В Нетании мы прожили год, и я понял, что это тоже не для меня. Жить на курорте скучно. И я стал искать место, где мне было бы интересно. Интересно было, конечно же, за "зеленой чертой". Я уже говорил о том, что мне важно ощущать себя частью общего значимого дела – и поселенческое движение показалось именно таким. Сейчас уже можно сказать, что в чем-то я идеализировал своих будущих соседей, но в основном оказался прав.
– Вы живете среди поселенцев, среди которых много людей религиозных. Вы ведь светский человек, верно? А каково ваше отношение к религии, и комфортно ли вам среди людей, соблюдающих традиции?
- Нет-нет, поселение Бейт-Арье, в котором я живу, – это совершенно светское поселение; здешние три – это на шестьсот-то семей – синагоги заполняются разве что в Судный день. Бейт-Арье основали не "вязаные кипы" из Гуш-Эмунима, как подавляющее большинство поселений, а "ликудники" из близлежащего Авиапромышленного концерна, светские люди. Это было важным моментом в моем выборе.
Я всемерно уважаю религиозную традицию, но переделывать в этом смысле себя самого кажется мне не слишком естественным. Старого пса новым трюкам не научишь.
Комфортно ли мне среди религиозных? Это зависит от обстоятельств. В общем, да. Комфортно вместе работать, служить, разговаривать, шутить, общаться. А вот, скажем, застолье в моем доме – ситуация дискомфортная и для них, и для меня. Ем-то и пью я преимущественно то же, что и они, но эти заморочки с раздельной посудой, хранением и прочими хитростями кашрута… сами понимаете.
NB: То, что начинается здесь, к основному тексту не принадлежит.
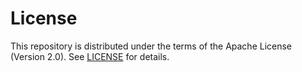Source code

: # License

This repository is distributed under the terms of the Apache License (Version 2.0). See [LICENSE](LICENSE/) for details.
– Как у вас складываются отношения с арабскими соседями?
- Нормально, как и повсюду в Земле Израиля. Они предпочли бы, чтобы здесь не было меня, я – чтобы здесь не было их. А в остальном, как правило, полный порядок: мы превосходно сосуществуем, гибко реагируя на меняющиеся обстоятельства. Когда-то мы ездили в Иерусалим через Рамаллу и пили кофе в Калькилии, а они работали в Рамат-Гане и на Шфеле. Сейчас в Рамат-Ган их не пускают блокпосты, а наша поездка через Рамаллу сопряжена с опасностью линча. Поэтому мой приятель-араб по имени Надир приходит пить кофе ко мне. Мы знакомы больше двадцати лет и, можно сказать, дружим. Надир перестраивал мой дом – так мы и познакомились. Человек редкой порядочности, учитывая его не располагающую к этому, профессию строительного подрядчика. Думаю, что благодаря клиентам из Бейт-Арье он стал миллионером и обеспечил безбедное существование всей свой немалой "хамуле" – которая, кстати говоря, постепенно переселяется в США. Американская мечта, знаете ли. Вместе с тем, мы оба понимаем, что завтра ситуация может ухудшиться, и тогда его пошлют в мой дом не пить кофе, а убивать. И он пойдет, потому что у него не будет выбора. А я, соответственно, надену армейскую форму и буду стрелять в него и в его сыновей – потому что не будет выбора у меня. И это, повторяю, нормально для двух народов, упрямо претендующих на право национального самоопределения на одном и том же клочке земли.
– Вы считаете, что сосуществование в Иудее и Самарии имеет будущее?
- Как я уже сказал, некая модель сосуществования есть и сейчас, как была и до этого. Им чисто экономически не прожить без работы в поселениях, нам дешевле ремонтировать машины в их гаражах и покупать сигареты в их лавках. При этом совершенно неважно, что данный арабский механик голосует за ХАМАС, а данный еврейский поселенец – за Баруха Марзеля. О политике мы не говорим. Люди есть люди, и людям надо как-то приспосабливаться, вне зависимости от содержания бесед между Биби и Аббасом.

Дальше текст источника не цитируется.